Zoff, Szczęsny e l’etica del portiere

Darwin Pastorin

Devo ammetterlo: ho sempre avuto una passione per i portieri, pur giocando da centravanti e avendo, da ragazzo, come idolo Pietro Anastasi, nove della Juventus. Ma l’estremo difensore, come l’ala destra, quando ancora c’era l’ala destra (Garrincha, Best, Meroni, ma anche Pasolini e Tabucchi), possedeva qualcosa di poetico.

E il primo pensiero va al monumentale Dino Zoff, mundial in Spagna nel 1982, con il Brasile sconfitto, in quell’epico 3-2 al Sarrià di Barcellona, grazie, sì, alla tripletta di Pablito Rossi, ma anche alla superba parata del quarantenne numero uno, a tempo quasi scaduto, su un colpo di testa del difensore centrale Oscar Bernardi. E il pari avrebbe qualificato per la semifinale la Seleção.

Zoff è sempre stato un esempio di morale e di etica. Lasciò la panchina della nazionale dopo le critiche, assurde e grottesche, di Silvio Berlusconi al termine della finale persa dagli azzurri agli Europei olandesi con la Francia (2000, golden gol di Trezeguet). Dino si dimise il giorno dopo quella disfida  dicendo, a testa alta e a schiena dritta: «La dignità di un uomo non va mai offesa». Un titano. Come continua a essere. Uno che ha portato nel football, come il suo fraterno amico Gaetano Scirea, al nostro cuore sempre caro, l’onestà, la serietà, la professionalità, l’educazione.

Nei giorni scorsi, il portiere polacco della Juventus, Wojciech Szczęsny, erede del gigante Buffon, sette stagioni in bianconero, otto titoli complessivi conquistati, ha lasciato Madama e il mondo del football, affermando: «La Juve mi ha offerto diverse volte il rinnovo, ma avevo già deciso di smettere alla fine della prossima stagione e non volevorubate soldi al club”». Un gesto nobile e nessuna volontà di cercare in Arabia ingaggi ricchi e facili.

«Tutto quello che so sulla moralità e sui doveri degli uomini lo devo al calcio», così sentenziò Albert Camus, che fu estremo difensore in Algeria. Davvero: «portiere senza fine bello!», per parafrasare il poeta crepuscolare Guido Gozzano e Gianni Brera.

In porta sei solo, «un’aquila solitaria, l’uomo del mistero» (definizioni di Vladimir Nabokov, portiere a Cambridge, nei primi anni Venti del Novecento): tutto è, in maniera non soltanto concreta, ma filosofica, nelle tue mani, un tuo errore non viene mai perdonato, resterai sempre, seppure poeticamente, «il portiere caduto alla difesa» di Umberto Saba.

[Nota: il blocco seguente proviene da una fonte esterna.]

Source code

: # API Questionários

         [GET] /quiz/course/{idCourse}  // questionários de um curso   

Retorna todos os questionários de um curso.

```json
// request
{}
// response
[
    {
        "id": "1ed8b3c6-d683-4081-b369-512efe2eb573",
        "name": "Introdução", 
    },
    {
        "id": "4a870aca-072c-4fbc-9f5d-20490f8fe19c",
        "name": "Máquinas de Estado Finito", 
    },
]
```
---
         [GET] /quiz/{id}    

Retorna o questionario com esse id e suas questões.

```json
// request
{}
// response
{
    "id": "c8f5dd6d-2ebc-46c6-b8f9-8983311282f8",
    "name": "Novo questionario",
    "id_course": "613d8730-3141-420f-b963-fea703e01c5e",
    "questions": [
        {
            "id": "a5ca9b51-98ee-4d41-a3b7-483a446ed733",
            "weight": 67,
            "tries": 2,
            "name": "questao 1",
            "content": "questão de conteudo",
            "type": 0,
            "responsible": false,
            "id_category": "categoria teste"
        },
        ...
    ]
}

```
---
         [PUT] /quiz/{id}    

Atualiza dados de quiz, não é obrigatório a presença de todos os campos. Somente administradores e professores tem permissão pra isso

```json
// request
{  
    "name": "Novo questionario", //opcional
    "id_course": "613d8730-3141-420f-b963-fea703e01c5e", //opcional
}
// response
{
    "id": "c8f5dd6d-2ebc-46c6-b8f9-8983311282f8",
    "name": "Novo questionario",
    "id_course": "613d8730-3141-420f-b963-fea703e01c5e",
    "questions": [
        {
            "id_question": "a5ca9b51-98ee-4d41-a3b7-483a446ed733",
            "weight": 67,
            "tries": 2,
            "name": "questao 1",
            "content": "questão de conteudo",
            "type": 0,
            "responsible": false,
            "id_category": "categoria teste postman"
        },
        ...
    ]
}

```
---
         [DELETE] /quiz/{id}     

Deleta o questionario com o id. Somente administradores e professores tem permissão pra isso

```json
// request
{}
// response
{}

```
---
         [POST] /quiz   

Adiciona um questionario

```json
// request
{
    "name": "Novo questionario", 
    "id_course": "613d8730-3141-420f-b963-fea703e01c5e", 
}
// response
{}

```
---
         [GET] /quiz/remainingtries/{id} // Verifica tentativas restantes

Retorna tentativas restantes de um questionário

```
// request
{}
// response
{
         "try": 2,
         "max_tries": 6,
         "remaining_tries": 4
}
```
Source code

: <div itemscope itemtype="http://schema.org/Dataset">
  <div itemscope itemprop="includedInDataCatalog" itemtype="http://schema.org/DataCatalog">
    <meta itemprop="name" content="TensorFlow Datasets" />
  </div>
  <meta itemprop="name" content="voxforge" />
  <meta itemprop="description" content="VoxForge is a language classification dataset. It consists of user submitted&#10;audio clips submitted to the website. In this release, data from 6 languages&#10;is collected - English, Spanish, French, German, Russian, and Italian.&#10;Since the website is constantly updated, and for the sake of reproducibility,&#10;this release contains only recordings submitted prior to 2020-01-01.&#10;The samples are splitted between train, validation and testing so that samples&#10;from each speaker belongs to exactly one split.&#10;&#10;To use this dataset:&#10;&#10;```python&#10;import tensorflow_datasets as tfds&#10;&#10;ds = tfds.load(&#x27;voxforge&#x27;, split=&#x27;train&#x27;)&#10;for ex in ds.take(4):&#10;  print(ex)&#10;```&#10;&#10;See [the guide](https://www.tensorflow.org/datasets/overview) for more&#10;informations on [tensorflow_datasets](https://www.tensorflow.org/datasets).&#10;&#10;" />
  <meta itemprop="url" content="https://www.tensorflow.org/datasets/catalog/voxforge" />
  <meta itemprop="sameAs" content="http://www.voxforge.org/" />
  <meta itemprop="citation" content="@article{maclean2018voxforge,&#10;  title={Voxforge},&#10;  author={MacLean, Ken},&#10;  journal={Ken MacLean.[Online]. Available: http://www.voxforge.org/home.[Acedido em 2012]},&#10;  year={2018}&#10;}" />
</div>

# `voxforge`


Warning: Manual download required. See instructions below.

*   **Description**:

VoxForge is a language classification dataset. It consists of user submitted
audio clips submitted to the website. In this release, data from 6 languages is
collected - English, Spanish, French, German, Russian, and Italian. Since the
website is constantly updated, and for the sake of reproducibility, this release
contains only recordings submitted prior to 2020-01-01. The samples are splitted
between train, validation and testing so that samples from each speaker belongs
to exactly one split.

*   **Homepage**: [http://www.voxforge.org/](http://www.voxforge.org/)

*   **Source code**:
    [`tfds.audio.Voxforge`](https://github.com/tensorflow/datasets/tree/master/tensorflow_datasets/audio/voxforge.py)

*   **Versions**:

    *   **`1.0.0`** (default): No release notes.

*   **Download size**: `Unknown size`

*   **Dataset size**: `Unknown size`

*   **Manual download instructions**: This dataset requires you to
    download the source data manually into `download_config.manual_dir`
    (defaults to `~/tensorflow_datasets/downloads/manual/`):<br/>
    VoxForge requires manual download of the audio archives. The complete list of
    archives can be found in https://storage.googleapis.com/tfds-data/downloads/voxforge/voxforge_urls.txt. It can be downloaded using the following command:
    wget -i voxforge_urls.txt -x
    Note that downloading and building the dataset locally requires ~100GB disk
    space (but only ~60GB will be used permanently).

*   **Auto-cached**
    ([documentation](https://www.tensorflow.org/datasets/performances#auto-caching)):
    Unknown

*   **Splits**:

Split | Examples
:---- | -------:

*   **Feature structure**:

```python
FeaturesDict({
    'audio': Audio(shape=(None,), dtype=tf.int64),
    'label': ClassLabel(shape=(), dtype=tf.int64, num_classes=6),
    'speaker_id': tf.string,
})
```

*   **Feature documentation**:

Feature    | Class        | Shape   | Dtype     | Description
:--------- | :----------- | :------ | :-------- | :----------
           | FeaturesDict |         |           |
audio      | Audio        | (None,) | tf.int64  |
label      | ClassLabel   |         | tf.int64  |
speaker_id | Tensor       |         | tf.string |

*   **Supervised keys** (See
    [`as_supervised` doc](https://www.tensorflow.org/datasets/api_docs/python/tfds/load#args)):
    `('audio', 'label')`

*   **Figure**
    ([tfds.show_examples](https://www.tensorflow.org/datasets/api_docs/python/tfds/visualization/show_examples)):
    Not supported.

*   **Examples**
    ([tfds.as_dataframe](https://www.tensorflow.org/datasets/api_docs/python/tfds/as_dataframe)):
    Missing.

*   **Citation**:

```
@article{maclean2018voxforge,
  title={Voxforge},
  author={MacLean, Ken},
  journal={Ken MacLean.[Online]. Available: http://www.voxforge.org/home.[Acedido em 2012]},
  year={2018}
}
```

Ricordo al mondiale di Russia un eroe originale, degno delle pagine di Osvaldo Soriano: Hannes Halldórsson, islandese, classe 1984, videomaker di professione, portiere per diletto, che si è tolto lo sfizio di respingere un rigore a Lionel Messi, nella partita con l’Argentina terminata 1-1. L’Islanda diventò, per quel match, il centro dell’universo calcistico. Una favola ancora possibile nel pieno del pallone miliardario.